The two terms could remain distinct if only the growing movement toward increased impact/mission investing at Foundations didn’t require collaboration for success. The challenges many foundations encounter arise from the silos that have been built for generations around philanthropy and finance. Replace that with left and right, good and evil, or whichever two opposing fields of choice. But there is a rising consensus among leaders in business, government, philanthropy, and communities that there is tremendous advantage to collaborating across industries for a common cause.
So How Does This Relate To Community Foundations?
This came up as I was conducting an interview for one of the projects I am tasked with: helping to put together a resource called Community Foundation Field Guide to Impact Investing: Reflections from the Field and Resources for Getting Started. Its purpose is to help Community Foundations navigate this new and promising area of investing in order to put more of their “dollars to work”. And since impact investing is a shift from traditional funding, there needs to be a corresponding shift both in thinking and in the literal infrastructure of an organization. It is a process rather than a box to check. Financial decision-making must open up to include the needs of the community. And program directors must get comfortable using financial terms to frame relationships. The Field Guide will make its debut at the 2013 Fall Conference for Community Foundations sponsored by the Council on Foundations.
If successful impact investing is achieved, Community Foundations can further their positive impact on communities by filling in where other organizations (banks, governments, businesses, schools) have fallen short. Loans to “high risk” projects at affordable rates, cash deposits in local credit unions, bridge loans or guarantees for seed funding of social enterprises, equity in neighborhood waste recycling, are all ways foundations can fund projects that stimulate the economy without sacrificing any of the grants on which other programs depend. It really is a question of whether foundations can rise to the challenge by proactively choosing innovative financial structures to fund the projects that will shape our future. This is the mindset of the most successful investees, the social and environmental entrepreneurs whose projects are waiting to change the world. The cross-pollination of ideas and influence that occurs both internally and externally at Foundations is what will push us forward. As Community Foundations are structured to be a center point of their community they are best suited in this role as convener.
My Experience as an MIE Intern
This discussion should demonstrate the degree of depth and breadth this internship has offered me. Mission Investors Exchange, in the end, is a networking and resource point for all Foundations interested in mission investing. In being so I am learning first-hand the array of financial and business models, scenarios, and ways to structure deals and leverage relationships that innovate the process and vehicles to fund what our communities need to grow and develop. Furthermore, I am lucky to have been matched with Melanie Audette, a supportive and generous supervisor who has allowed me to shape the direction and content of my work with them.

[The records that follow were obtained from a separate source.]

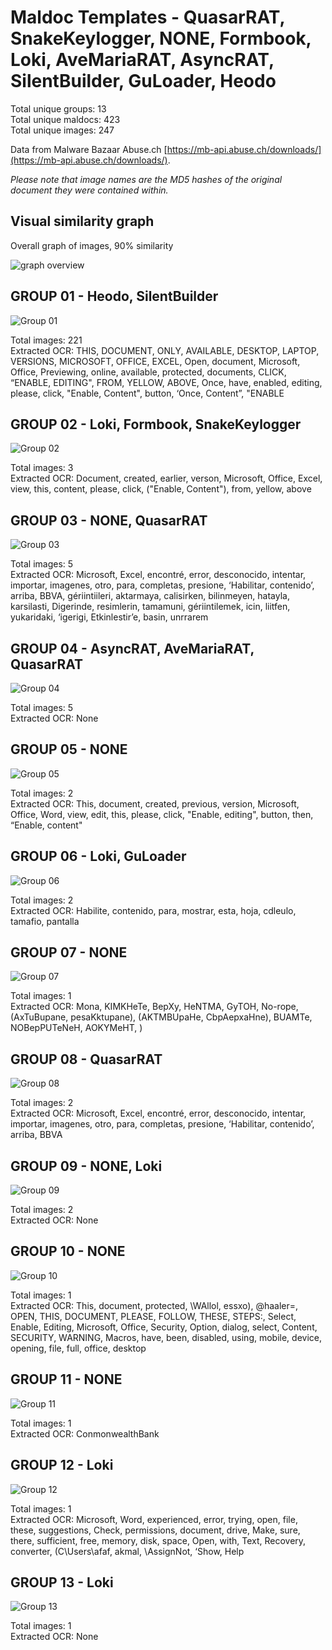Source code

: # Maldoc Templates - QuasarRAT, SnakeKeylogger, NONE, Formbook, Loki, AveMariaRAT, AsyncRAT, SilentBuilder, GuLoader, Heodo

Total unique groups: 13  
Total unique maldocs: 423  
Total unique images: 247  

Data from Malware Bazaar Abuse.ch [https://mb-api.abuse.ch/downloads/](https://mb-api.abuse.ch/downloads/).  

*Please note that image names are the MD5 hashes of the original document they were contained within.*

## Visual similarity graph

Overall graph of images, 90% similarity

![graph overview](https://raw.githubusercontent.com/jstrosch/malware-samples/master/maldoc_templates/2022/abuse_ch/week04_Jan17-Jan21/overview.png?raw=true")  

## GROUP 01 - Heodo, SilentBuilder

![Group 01](https://raw.githubusercontent.com/jstrosch/malware-samples/master/maldoc_templates/2022/abuse_ch/week04_Jan17-Jan21/group_01/Heodo_b98526d80304e57b590d741228f44120.jpg?raw=true)

Total images: 221  
Extracted OCR: THIS, DOCUMENT, ONLY, AVAILABLE, DESKTOP, LAPTOP, VERSIONS, MICROSOFT, OFFICE, EXCEL, Open, document, Microsoft, Office, Previewing, online, available, protected, documents, CLICK, “ENABLE, EDITING", FROM, YELLOW, ABOVE, Once, have, enabled, editing, please, click, "Enable, Content", button, ‘Once, Content”, "ENABLE  

## GROUP 02 - Loki, Formbook, SnakeKeylogger

![Group 02](https://raw.githubusercontent.com/jstrosch/malware-samples/master/maldoc_templates/2022/abuse_ch/week04_Jan17-Jan21/group_02/Loki_6e2fe9937e98dcb0a15bb7dd9d9a48aa.jpg?raw=true)

Total images: 3  
Extracted OCR: Document, created, earlier, verson, Microsoft, Office, Excel, view, this, content, please, click, ("Enable, Content"), from, yellow, above  

## GROUP 03 - NONE, QuasarRAT

![Group 03](https://raw.githubusercontent.com/jstrosch/malware-samples/master/maldoc_templates/2022/abuse_ch/week04_Jan17-Jan21/group_03/NONE_ddae8747fd5d46d6723655b5680bf118.jpg?raw=true)

Total images: 5  
Extracted OCR: Microsoft, Excel, encontré, error, desconocido, intentar, importar, imagenes, otro, para, completas, presione, ‘Habilitar, contenido’, arriba, BBVA, gériintiileri, aktarmaya, calisirken, bilinmeyen, hatayla, karsilasti, Digerinde, resimlerin, tamamuni, gériintilemek, icin, liitfen, yukaridaki, ‘igerigi, Etkinlestir’e, basin, unrrarem  

## GROUP 04 - AsyncRAT, AveMariaRAT, QuasarRAT

![Group 04](https://raw.githubusercontent.com/jstrosch/malware-samples/master/maldoc_templates/2022/abuse_ch/week04_Jan17-Jan21/group_04/AsyncRAT_943e70ef78c580fe7a303ac87f67d9c5.jpg?raw=true)

Total images: 5  
Extracted OCR: None  

## GROUP 05 - NONE

![Group 05](https://raw.githubusercontent.com/jstrosch/malware-samples/master/maldoc_templates/2022/abuse_ch/week04_Jan17-Jan21/group_05/NONE_dbc2e4848ec5116bb7dea17ee9427f33.jpg?raw=true)

Total images: 2  
Extracted OCR: This, document, created, previous, version, Microsoft, Office, Word, view, edit, this, please, click, "Enable, editing", button, then, “Enable, content"  

## GROUP 06 - Loki, GuLoader

![Group 06](https://raw.githubusercontent.com/jstrosch/malware-samples/master/maldoc_templates/2022/abuse_ch/week04_Jan17-Jan21/group_06/Loki_b5bc2cd366aef3ceea05aef732a2daa9.jpg?raw=true)

Total images: 2  
Extracted OCR: Habilite, contenido, para, mostrar, esta, hoja, cdleulo, tamafio, pantalla  

## GROUP 07 - NONE

![Group 07](https://raw.githubusercontent.com/jstrosch/malware-samples/master/maldoc_templates/2022/abuse_ch/week04_Jan17-Jan21/group_07/NONE_b82b69824a1423b3b74575f9f3abfce8.jpg?raw=true)

Total images: 1  
Extracted OCR: Mona, KIMKHeTe, BepXy, HeNTMA, GyTOH, No-rope, (AxTuBupane, pesaKktupane), (AKTMBUpaHe, CbpAepxaHne), BUAMTe, NOBepPUTeNeH, AOKYMeHT, <a>)  

## GROUP 08 - QuasarRAT

![Group 08](https://raw.githubusercontent.com/jstrosch/malware-samples/master/maldoc_templates/2022/abuse_ch/week04_Jan17-Jan21/group_08/QuasarRAT_3f5592a9c44032ed3951fa6609277908.jpg?raw=true)

Total images: 2  
Extracted OCR: Microsoft, Excel, encontré, error, desconocido, intentar, importar, imagenes, otro, para, completas, presione, ‘Habilitar, contenido’, arriba, BBVA  

## GROUP 09 - NONE, Loki

![Group 09](https://raw.githubusercontent.com/jstrosch/malware-samples/master/maldoc_templates/2022/abuse_ch/week04_Jan17-Jan21/group_09/NONE_9118d57f30428defac24f0d001cb9e43.jpg?raw=true)

Total images: 2  
Extracted OCR: None  

## GROUP 10 - NONE

![Group 10](https://raw.githubusercontent.com/jstrosch/malware-samples/master/maldoc_templates/2022/abuse_ch/week04_Jan17-Jan21/group_10/NONE_a1ced00f04bcc53831a012db91599318.jpg?raw=true)

Total images: 1  
Extracted OCR: This, document, protected, \WAllol, essxo), @haaler=, OPEN, THIS, DOCUMENT, PLEASE, FOLLOW, THESE, STEPS:, Select, Enable, Editing, Microsoft, Office, Security, Option, dialog, select, Content, SECURITY, WARNING, Macros, have, been, disabled, using, mobile, device, opening, file, full, office, desktop  

## GROUP 11 - NONE

![Group 11](https://raw.githubusercontent.com/jstrosch/malware-samples/master/maldoc_templates/2022/abuse_ch/week04_Jan17-Jan21/group_11/NONE_880bc86a18105479bff7567105d643c7.jpg?raw=true)

Total images: 1  
Extracted OCR: ConmonwealthBank  

## GROUP 12 - Loki

![Group 12](https://raw.githubusercontent.com/jstrosch/malware-samples/master/maldoc_templates/2022/abuse_ch/week04_Jan17-Jan21/group_12/Loki_24288083f44d7919bb85eb80f477161b.jpg?raw=true)

Total images: 1  
Extracted OCR: Microsoft, Word, experienced, error, trying, open, file, these, suggestions, Check, permissions, document, drive, Make, sure, there, sufficient, free, memory, disk, space, Open, with, Text, Recovery, converter, (C\Users\afaf, akmal\, \AssignNot, ‘Show, Help  

## GROUP 13 - Loki

![Group 13](https://raw.githubusercontent.com/jstrosch/malware-samples/master/maldoc_templates/2022/abuse_ch/week04_Jan17-Jan21/group_13/Loki_2e99bf41a05731ab85b55f73130a327e.jpg?raw=true)

Total images: 1  
Extracted OCR: None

Apart from working on a team to develop the visual image and feel for the Field Guide, I also reached out to contributors and practitioners on their experience with the different areas of impact investing. What was it like to work with an intermediary? How were you able to work out terms with the investee that were appropriate and feasible from all perspectives? How are you measuring the impact of your investment? How does the Board of Directors feel about this new approach? What are the biggest challenges you face as an advocate of increased mission investing at your Foundation? The list goes on, but it should be clear that I cannot imagine a better learning opportunity than to engage practitioners on this level and understand what their work is really like. In association with the Field Guide, we are putting together a database of case examples that represent the spectrum of mission investing opportunities, including all asset classes, investment amounts, and issue areas.